* _The problem_: When you reach the line containing "चैद्यस्यार्थे सुनीथस्य" in the data below, reproduce it and every line that follows, exactly and without additions.

Plain-text document sources:
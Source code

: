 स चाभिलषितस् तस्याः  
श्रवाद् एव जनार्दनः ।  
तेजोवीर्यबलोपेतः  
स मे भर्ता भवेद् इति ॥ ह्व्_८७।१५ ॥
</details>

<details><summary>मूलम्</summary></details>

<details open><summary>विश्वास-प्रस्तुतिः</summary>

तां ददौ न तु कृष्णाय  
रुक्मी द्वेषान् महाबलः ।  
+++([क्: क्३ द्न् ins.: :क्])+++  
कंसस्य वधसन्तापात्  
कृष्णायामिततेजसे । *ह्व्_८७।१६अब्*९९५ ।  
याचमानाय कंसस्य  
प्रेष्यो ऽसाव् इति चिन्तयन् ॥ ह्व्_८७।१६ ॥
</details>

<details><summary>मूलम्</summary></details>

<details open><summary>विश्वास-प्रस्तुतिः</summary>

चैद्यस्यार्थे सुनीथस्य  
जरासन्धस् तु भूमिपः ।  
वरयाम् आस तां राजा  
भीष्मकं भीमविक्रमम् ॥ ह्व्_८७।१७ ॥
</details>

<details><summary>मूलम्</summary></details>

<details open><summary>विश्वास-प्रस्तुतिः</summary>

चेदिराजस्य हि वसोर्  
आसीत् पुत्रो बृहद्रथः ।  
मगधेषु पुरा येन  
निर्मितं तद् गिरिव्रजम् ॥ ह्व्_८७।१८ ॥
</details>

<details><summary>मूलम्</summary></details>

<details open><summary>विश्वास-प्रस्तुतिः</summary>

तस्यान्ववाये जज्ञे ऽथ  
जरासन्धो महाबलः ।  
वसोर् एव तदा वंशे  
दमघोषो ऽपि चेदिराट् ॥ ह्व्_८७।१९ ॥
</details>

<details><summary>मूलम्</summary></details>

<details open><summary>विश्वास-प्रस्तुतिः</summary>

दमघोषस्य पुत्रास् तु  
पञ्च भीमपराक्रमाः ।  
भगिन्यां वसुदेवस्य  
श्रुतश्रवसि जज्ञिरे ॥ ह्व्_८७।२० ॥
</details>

* _Worked solution_:
चैद्यस्यार्थे सुनीथस्य  
जरासन्धस् तु भूमिपः ।  
वरयाम् आस तां राजा  
भीष्मकं भीमविक्रमम् ॥ ह्व्_८७।१७ ॥
</details>

<details><summary>मूलम्</summary></details>

<details open><summary>विश्वास-प्रस्तुतिः</summary>

चेदिराजस्य हि वसोर्  
आसीत् पुत्रो बृहद्रथः ।  
मगधेषु पुरा येन  
निर्मितं तद् गिरिव्रजम् ॥ ह्व्_८७।१८ ॥
</details>

<details><summary>मूलम्</summary></details>

<details open><summary>विश्वास-प्रस्तुतिः</summary>

तस्यान्ववाये जज्ञे ऽथ  
जरासन्धो महाबलः ।  
वसोर् एव तदा वंशे  
दमघोषो ऽपि चेदिराट् ॥ ह्व्_८७।१९ ॥
</details>

<details><summary>मूलम्</summary></details>

<details open><summary>विश्वास-प्रस्तुतिः</summary>

दमघोषस्य पुत्रास् तु  
पञ्च भीमपराक्रमाः ।  
भगिन्यां वसुदेवस्य  
श्रुतश्रवसि जज्ञिरे ॥ ह्व्_८७।२० ॥
</details>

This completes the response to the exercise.